E' vero anche che le aree di raccolta rifiuti sono lasciate al degrado da anni, con cassonetti al limite della funzionalità e spesso posizionati in luoghi non curati e non di facile accesso. Ma questa non deve e non può essere certo una giustificazione.

In campagna elettorale era venuto fuori questo tema e l'Amministrazione si era impegnata a prevenire questo scempio, ed era stata smentito allo stesso tempo l'uso di telecamere per prevenire lo scarico abusivo.  Sarebbe allora opportuno sensibilizzare ed informare tutti i cittadini sulla possibilità del ritiro gratuito a domicilio dei rifiuti ingombranti di Publiambiente , basta una telefonata (numero verde 800 980 900), oppure creare alcune aree verdi attrezzate per lo scarico di rifiuti. 

Inviateci foto di scarichi abusivi all'indirizzo redazione @ devurbe.net.

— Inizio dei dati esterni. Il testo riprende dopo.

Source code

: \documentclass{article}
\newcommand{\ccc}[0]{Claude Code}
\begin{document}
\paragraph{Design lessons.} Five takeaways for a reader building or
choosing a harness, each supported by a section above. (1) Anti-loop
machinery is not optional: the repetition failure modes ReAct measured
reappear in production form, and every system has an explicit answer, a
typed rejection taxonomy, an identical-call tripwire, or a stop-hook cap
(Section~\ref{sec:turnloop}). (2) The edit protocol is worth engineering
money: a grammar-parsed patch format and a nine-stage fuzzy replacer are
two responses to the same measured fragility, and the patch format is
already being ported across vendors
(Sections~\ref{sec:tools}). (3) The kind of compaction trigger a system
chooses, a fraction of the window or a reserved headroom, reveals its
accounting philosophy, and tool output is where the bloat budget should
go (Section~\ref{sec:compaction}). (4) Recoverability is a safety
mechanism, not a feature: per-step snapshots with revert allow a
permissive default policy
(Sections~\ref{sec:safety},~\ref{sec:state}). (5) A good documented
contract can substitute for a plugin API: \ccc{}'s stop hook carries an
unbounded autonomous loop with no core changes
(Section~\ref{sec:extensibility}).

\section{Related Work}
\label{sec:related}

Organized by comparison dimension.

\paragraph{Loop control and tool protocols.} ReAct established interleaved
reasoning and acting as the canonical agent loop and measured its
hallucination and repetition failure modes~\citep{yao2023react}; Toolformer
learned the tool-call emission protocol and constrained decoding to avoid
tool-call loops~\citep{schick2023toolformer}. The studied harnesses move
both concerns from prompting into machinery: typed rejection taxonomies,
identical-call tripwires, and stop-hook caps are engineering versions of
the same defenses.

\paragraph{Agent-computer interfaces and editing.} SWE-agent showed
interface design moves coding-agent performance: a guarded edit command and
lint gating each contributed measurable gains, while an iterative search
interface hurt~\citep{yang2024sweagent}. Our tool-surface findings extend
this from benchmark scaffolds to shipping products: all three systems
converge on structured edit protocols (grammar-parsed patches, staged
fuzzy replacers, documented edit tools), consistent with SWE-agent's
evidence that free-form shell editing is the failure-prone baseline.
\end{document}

Il nostro Comune è uno degli ultimo nella percentuale di raccolta differenziata nei Comuni gestiti da Publiambiente. Ecco alcuni dati sul nostro Comune relativi al 2013 pubblicati da Publiambiente:

Nella tabella che segue, sono riportati, per ciascun comune servito dalla società, il numero degli abitanti alla data del 1° gennaio 2013, il totale dei rifiuti prodotti in chilogrammi, distinti fra raccolta differenziata e i rifiuti indifferenziati, nonché la percentuale della raccolta differenziata.

Comuni 

Abitanti 

Totale RD 

Rifiuti smaltiti 

Totale Rifiuti 

RD* 

 

N. 

Kg 

Kg 

Kg 

%* 

VICCHIO 8.219  1.522.155 2.491.224 4.013.379 40,35% 

* Percentuale di raccolta differenziata determinata con metodo standard di certificazione di cui alla D.G.R.T. 1248 del 28/12/2009 - La percentuale dovrà essere incrementata degli incentivi che aggiungerà ARRR per il compostaggio domestico ed il recupero dei rifiuti inerti - I presenti dati, in forma analitica, sono stati trasmessi ad Agenzia Regionale Recupero Risorse - ARRR entro il 01/03/2014 come richiesto dall’ente stesso.

 

Renza (non verificato)
Intorno alle campane del multimateriale spesso rimangono per terra "residui" dopo lo svuotamento delle stesse da parte di Publiambieynte. Anche questo l'Amministrazione dovrebbe controllae. Inoltre le scuole dovrebbero essere facilitatenella raccollta differenziata con i vari cassonetti a portata dano e non a 100 metri (asilo del capoluogo) e con la fornitura di sacchetti per l'organico.
Andrea Lelmi (non verificato)
Rifiuti abbandonati. Quanto pubblicato da DeVurbe è sotto gli occhi di tutti. Mi chiedo: ma non e' veramente possibile fare in modo che i cittadini sappiano quali sono i servizi che Publiambiente è obbligato a fare gratis? Perchè non fare delle giornate "obbligatorie" di informazione sulla gestione dei rifiuti? Prima su come si gestisce la raccolta differenziata e in concomitanza sugli obblighi che Publiambiente ha nell'erogare i diversi servizi, e la raccolta dei rifiuti ingombranti e la possibilità di ricevere dalla stessa le tanto agognate e oggetto dei desideri: le compostiere, che permettono a chi ne è in possesso l'abbattimento del 30% della tassa sui rifiuti. Provate però a richiedere le compostiere a Publiambiente.............non le danno o se le danno ci sono due modi: pagandole 150 euro oppure altro modo, continuando ininterrottamente a richiederle "minacciando" raccomandate di protesta. Ecco allora e solo allora le concedono gratuitamente e non a tutti. Ma così facendo limitano il numero dei cittadini che possono usufruire dello sconto in tariffa, sconto garantito dal regolamento comunale. Ritornando sulle giornate "obbligatorie" sulla gestione dei rifiuti, sarebbe così anacronistico concedere uno sconto in tariffa a chi a queste giornate partecipa e al contrario mantenere la tariffa con aliquota più alta a chi non partecipa? Magari non tutti i partecipanti seguiranno i consigli degli esperti ma sicuramente avremo fatto un opera meritoria di divulgazione delle conoscenze e certamente una grande percentuale dei partecipanti cambierebbe il suo modo di vedere e gestire i rifiuti. Le giornate informative potrebbero avere un costo non sostenibile per il Comune? Perchè non collaborare con associazioni o cittadini di Vicchio che potrebbero dare dei suggerimenti interessanti?